Concordei de cabeça e desviei os olhos, encarando-a.

Ela era tão bonita! Admirava pacas a forma dela se vestir. O macacão preto e justo revelava ainda mais a sua silhueta de modelo, seus cabelos curtos e repicados, tingidos de um loiro platinado, a deixavam ainda mais sofisticada. Além de que ela tinha uma linda voz, faria sucesso com a sua excelente extensão vocal. Mas, infelizmente, seu talento a levou para a área de Ciências. Fazer o quê?

— Quem não sente saudade da época da faculdade? — perguntei respirando e balançando a cabeça passa dissipar o passado da minha mente.

Boa época aquela. O fato de estudar música e ter uma pequena banda, que formei com alguns amigos, atraía garotas de montão.
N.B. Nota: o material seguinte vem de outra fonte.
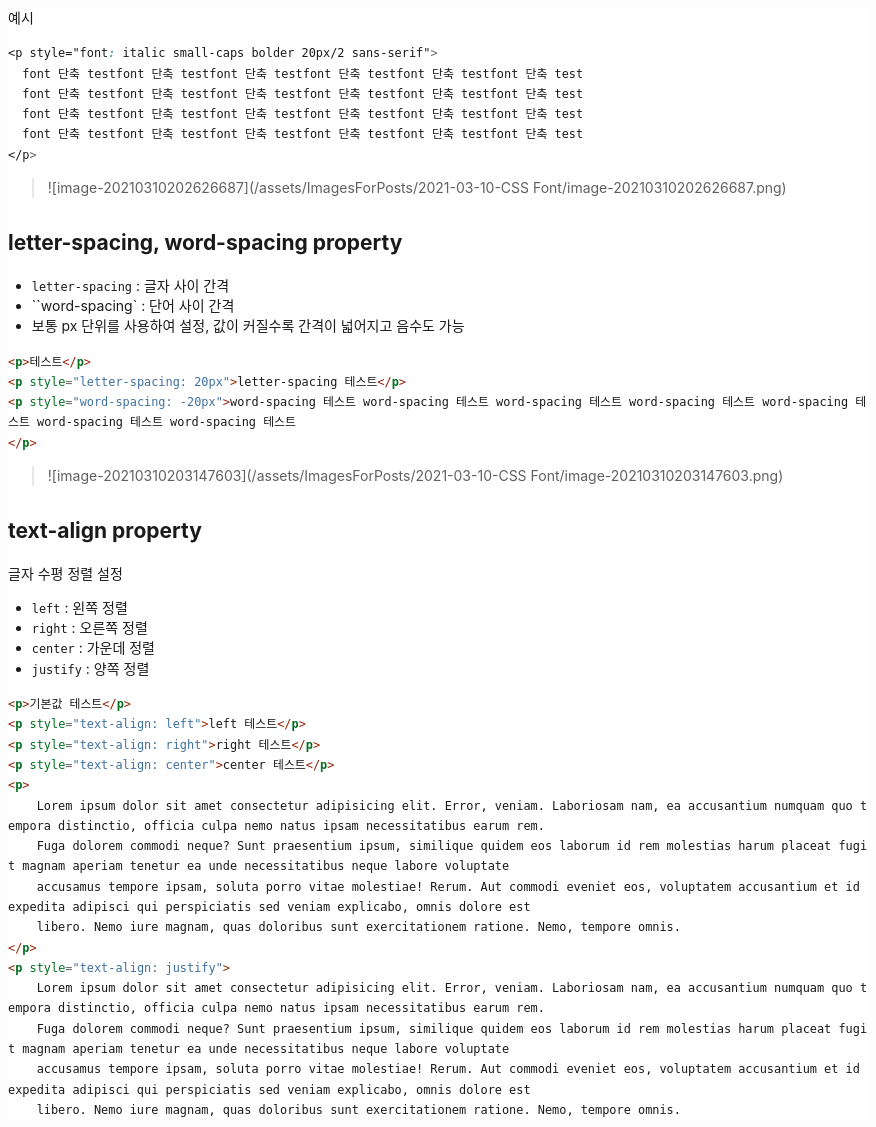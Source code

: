 예시

```css
<p style="font: italic small-caps bolder 20px/2 sans-serif">
  font 단축 testfont 단축 testfont 단축 testfont 단축 testfont 단축 testfont 단축 test
  font 단축 testfont 단축 testfont 단축 testfont 단축 testfont 단축 testfont 단축 test
  font 단축 testfont 단축 testfont 단축 testfont 단축 testfont 단축 testfont 단축 test
  font 단축 testfont 단축 testfont 단축 testfont 단축 testfont 단축 testfont 단축 test
</p>
```

> ![image-20210310202626687](/assets/ImagesForPosts/2021-03-10-CSS Font/image-20210310202626687.png)





## letter-spacing, word-spacing property

- `letter-spacing` : 글자 사이 간격
- ``word-spacing` : 단어 사이 간격 
- 보통 px 단위를 사용하여 설정, 값이 커질수록 간격이 넓어지고 음수도 가능

```html
<p>테스트</p>
<p style="letter-spacing: 20px">letter-spacing 테스트</p>
<p style="word-spacing: -20px">word-spacing 테스트 word-spacing 테스트 word-spacing 테스트 word-spacing 테스트 word-spacing 테스트 word-spacing 테스트 word-spacing 테스트
</p>
```

> ![image-20210310203147603](/assets/ImagesForPosts/2021-03-10-CSS Font/image-20210310203147603.png)





## text-align property

글자 수평 정렬 설정

- `left` : 왼쪽 정렬
- `right` : 오른쪽 정렬
- `center` : 가운데 정렬
- `justify` : 양쪽 정렬

```html
<p>기본값 테스트</p>
<p style="text-align: left">left 테스트</p>
<p style="text-align: right">right 테스트</p>
<p style="text-align: center">center 테스트</p>
<p>
    Lorem ipsum dolor sit amet consectetur adipisicing elit. Error, veniam. Laboriosam nam, ea accusantium numquam quo tempora distinctio, officia culpa nemo natus ipsam necessitatibus earum rem.
    Fuga dolorem commodi neque? Sunt praesentium ipsum, similique quidem eos laborum id rem molestias harum placeat fugit magnam aperiam tenetur ea unde necessitatibus neque labore voluptate
    accusamus tempore ipsam, soluta porro vitae molestiae! Rerum. Aut commodi eveniet eos, voluptatem accusantium et id expedita adipisci qui perspiciatis sed veniam explicabo, omnis dolore est
    libero. Nemo iure magnam, quas doloribus sunt exercitationem ratione. Nemo, tempore omnis.
</p>
<p style="text-align: justify">
    Lorem ipsum dolor sit amet consectetur adipisicing elit. Error, veniam. Laboriosam nam, ea accusantium numquam quo tempora distinctio, officia culpa nemo natus ipsam necessitatibus earum rem.
    Fuga dolorem commodi neque? Sunt praesentium ipsum, similique quidem eos laborum id rem molestias harum placeat fugit magnam aperiam tenetur ea unde necessitatibus neque labore voluptate
    accusamus tempore ipsam, soluta porro vitae molestiae! Rerum. Aut commodi eveniet eos, voluptatem accusantium et id expedita adipisci qui perspiciatis sed veniam explicabo, omnis dolore est
    libero. Nemo iure magnam, quas doloribus sunt exercitationem ratione. Nemo, tempore omnis.
```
Era uma farra generalizada que deixou saudades, embora, na minha profissão e mesmo hoje nos bastidores, fosse ainda rotineira.

Ela caiu na gargalhada duvidando.

Enquanto analisava o campus, que ocupava um quarteirão de um bairro supervalorizado de São Paulo: um edifício fenomenal, uma torre imponente com janelas e portas espelhadas azuis. Vivia uma espécie de nostalgia olhando aqueles jovens entrando e saindo a todo instante pelo portão, meu cérebro fazia uma espécie de retrospectiva trazendo as boas recordações do meu tempo de faculdade. E Tainá sorria, me olhando, enquanto tirava o cinto de segurança.

— Com a vida glamorosa e ocupada que você vive, acho improvável que se lembre.

Acenei de cabeça pensando um pouco na minha vida.

— Tempo para mim é raridade — admiti —, mas, quando consigo um resquício dele, as engrenagens do meu cérebro fazem um tour de volta no tempo.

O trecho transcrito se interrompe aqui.